Late Friday evening, the US House released language that would extend the Farm Bill for 1 year. According to a document published on the House web site, the measure would, “Extend all titles and programs to the end of 2013, with the major change providing drought assistance to livestock and elimination of direct payments to cover the emergency assistance.” It is unclear if this is seeking an actual extension or providing a vehicle for a Senate-House Farm Bill conference.
Meanwhile, farm groups continue to press for action on the Farm Bill. On Friday, the National Corn Growers Association released a statement calling on the House to take action, “America’s farmers need a new farm bill that will allow them the ability to make sound business decisions for the next five years. An extension of current law fails to provide the needed level of certainty. The National Corn Growers Association has strongly advocated programs, such as direct payments, be reformed into more efficient farm policy that will be responsive to taxpayers.”
How the House will proceed with an extension remains unclear. House leaders need to determine what kind of rule on amendments will govern debate. The Republican leadership in the House has generally pursued a policy of open rules — at least when talking about the House Agriculture Committee’s Farm Bill. Ranking Member Collin Peterson said he was hopeful the Rules Committee would agree to a modified open rule, limiting the number of amendments. Another option is a closed rule which would not allow for amendments.
Senate Agriculture Committee Chair Debbie Stabenow expressed that she was open to the House approach, if they intend to send a bill that will be used to negotiate the Farm Bill during August.

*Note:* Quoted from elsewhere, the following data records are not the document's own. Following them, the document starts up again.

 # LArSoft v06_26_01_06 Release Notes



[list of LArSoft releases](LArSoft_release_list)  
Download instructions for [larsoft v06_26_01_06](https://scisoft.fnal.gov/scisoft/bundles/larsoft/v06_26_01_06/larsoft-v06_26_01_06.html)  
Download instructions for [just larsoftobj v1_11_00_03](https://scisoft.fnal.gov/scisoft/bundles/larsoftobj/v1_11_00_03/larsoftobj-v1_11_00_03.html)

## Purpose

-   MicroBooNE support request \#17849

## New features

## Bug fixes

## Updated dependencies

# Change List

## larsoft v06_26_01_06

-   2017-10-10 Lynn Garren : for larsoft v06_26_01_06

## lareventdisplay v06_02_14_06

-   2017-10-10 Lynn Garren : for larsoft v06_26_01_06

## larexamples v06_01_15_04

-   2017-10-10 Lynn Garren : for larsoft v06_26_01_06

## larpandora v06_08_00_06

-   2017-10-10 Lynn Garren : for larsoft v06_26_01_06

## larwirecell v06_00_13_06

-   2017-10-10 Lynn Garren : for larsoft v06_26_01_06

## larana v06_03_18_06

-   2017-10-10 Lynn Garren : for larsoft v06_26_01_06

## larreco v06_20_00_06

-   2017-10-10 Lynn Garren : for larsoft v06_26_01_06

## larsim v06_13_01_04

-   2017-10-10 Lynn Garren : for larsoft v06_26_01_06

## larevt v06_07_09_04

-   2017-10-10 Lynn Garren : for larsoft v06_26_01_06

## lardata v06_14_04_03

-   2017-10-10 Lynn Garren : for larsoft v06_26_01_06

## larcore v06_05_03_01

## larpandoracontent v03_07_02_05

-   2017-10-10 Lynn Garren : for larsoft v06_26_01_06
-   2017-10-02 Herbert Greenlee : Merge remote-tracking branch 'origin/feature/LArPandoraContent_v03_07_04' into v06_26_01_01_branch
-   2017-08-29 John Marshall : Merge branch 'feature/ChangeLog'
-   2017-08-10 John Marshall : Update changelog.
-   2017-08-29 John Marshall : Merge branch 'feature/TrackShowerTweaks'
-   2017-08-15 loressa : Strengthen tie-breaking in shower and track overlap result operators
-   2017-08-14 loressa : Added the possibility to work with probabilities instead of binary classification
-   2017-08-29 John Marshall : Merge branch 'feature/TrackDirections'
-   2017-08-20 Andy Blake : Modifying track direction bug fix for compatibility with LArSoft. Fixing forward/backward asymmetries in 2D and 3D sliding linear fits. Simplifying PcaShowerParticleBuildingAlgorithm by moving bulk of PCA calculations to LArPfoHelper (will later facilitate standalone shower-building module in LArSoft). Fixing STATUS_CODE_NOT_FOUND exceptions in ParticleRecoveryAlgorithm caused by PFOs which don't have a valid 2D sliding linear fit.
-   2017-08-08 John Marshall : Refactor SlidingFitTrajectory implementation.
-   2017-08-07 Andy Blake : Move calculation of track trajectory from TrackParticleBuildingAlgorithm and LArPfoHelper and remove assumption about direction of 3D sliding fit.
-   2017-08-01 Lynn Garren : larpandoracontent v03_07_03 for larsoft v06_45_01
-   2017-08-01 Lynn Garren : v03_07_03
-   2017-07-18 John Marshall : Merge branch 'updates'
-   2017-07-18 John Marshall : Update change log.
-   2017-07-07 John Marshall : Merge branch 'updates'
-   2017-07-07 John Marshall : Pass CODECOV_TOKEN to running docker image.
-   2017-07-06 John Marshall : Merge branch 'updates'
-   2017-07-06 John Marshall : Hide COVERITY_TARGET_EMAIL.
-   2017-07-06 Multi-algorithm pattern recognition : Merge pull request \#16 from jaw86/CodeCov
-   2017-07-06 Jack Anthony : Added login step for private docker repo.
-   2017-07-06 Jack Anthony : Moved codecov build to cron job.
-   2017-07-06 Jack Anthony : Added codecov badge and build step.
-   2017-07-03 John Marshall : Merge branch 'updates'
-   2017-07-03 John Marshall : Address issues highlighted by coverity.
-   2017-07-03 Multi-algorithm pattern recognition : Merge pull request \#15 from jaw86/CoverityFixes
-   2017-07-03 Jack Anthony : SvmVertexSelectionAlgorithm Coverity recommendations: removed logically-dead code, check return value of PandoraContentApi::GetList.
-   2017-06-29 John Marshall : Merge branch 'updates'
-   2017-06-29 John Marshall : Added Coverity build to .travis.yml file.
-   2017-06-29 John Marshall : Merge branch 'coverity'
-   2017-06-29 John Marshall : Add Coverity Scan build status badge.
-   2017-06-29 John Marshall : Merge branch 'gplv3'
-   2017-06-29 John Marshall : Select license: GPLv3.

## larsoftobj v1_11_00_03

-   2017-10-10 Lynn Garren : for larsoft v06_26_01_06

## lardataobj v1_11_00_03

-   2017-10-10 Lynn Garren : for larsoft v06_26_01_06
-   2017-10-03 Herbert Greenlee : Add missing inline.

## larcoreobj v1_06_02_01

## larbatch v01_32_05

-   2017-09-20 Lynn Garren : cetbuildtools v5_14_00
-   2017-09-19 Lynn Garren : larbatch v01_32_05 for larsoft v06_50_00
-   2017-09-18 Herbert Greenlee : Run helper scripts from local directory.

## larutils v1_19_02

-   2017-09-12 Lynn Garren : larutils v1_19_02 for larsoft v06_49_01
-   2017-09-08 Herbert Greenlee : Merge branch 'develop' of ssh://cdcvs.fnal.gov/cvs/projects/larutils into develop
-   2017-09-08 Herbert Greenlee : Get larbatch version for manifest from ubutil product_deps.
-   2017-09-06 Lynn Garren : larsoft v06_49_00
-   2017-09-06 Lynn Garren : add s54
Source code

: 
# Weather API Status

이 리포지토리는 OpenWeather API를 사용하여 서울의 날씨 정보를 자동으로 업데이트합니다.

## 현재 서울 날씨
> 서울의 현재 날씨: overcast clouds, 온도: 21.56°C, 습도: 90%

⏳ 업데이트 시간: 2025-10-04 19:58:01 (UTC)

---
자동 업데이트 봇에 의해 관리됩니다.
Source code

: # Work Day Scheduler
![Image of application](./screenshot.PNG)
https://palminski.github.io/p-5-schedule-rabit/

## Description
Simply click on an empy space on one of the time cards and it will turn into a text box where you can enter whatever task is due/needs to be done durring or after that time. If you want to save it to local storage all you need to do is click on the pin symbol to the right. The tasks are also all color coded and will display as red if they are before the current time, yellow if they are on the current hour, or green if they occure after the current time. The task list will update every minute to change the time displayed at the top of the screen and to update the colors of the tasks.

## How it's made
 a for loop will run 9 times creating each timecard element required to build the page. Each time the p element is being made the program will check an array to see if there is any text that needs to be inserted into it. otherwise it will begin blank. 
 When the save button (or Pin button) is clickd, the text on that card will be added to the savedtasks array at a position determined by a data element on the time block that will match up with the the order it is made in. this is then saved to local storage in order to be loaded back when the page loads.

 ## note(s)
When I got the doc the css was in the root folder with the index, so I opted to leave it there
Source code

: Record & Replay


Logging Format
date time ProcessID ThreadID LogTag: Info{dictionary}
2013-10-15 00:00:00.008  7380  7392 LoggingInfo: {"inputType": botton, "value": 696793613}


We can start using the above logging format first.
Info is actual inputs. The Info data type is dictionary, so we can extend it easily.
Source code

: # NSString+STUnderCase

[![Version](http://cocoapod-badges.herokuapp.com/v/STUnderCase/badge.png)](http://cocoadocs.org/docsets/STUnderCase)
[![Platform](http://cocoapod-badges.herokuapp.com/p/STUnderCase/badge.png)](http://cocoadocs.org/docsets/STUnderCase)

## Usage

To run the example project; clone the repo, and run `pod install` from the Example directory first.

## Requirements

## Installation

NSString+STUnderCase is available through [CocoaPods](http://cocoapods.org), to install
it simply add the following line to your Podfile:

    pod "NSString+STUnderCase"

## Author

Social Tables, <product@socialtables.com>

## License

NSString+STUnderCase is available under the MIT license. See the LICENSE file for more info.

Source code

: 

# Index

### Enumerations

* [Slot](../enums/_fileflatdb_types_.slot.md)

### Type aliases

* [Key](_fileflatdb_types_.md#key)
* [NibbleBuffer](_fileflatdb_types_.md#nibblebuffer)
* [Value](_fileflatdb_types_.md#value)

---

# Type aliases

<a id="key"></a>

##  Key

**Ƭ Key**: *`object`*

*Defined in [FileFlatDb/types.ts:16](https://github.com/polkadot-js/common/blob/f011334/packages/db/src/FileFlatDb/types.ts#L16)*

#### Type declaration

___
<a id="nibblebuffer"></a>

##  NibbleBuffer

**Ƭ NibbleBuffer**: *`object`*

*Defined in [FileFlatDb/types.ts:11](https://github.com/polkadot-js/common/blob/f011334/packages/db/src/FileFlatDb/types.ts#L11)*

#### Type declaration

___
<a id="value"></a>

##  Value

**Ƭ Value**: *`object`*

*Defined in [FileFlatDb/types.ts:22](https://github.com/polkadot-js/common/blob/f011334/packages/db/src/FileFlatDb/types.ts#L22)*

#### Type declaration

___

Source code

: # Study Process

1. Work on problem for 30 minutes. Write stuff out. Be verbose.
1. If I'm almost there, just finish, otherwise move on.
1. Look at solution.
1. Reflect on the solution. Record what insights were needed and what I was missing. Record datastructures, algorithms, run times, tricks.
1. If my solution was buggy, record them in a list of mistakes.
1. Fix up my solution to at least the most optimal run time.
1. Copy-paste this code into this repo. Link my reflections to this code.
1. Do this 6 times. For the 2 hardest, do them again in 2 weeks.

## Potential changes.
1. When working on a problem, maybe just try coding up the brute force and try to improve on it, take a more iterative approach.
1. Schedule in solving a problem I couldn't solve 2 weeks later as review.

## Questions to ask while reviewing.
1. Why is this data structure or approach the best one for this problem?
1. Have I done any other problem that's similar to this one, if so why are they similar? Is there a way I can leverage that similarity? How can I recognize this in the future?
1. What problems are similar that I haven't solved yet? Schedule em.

But, she says a short-term extension is bad for farmers and the agricultural economy. If Congress kicks the can down the road with a short-term extension, Stabenow noted there will be no reform, direct payments will continue, we will lose the opportunity for major deficit reduction and deliver a real blow to the nation’s economic recovery. At the end of the day, she says it’s important to give farmers certainty with a full Farm Bill and keeping the ag economy growing.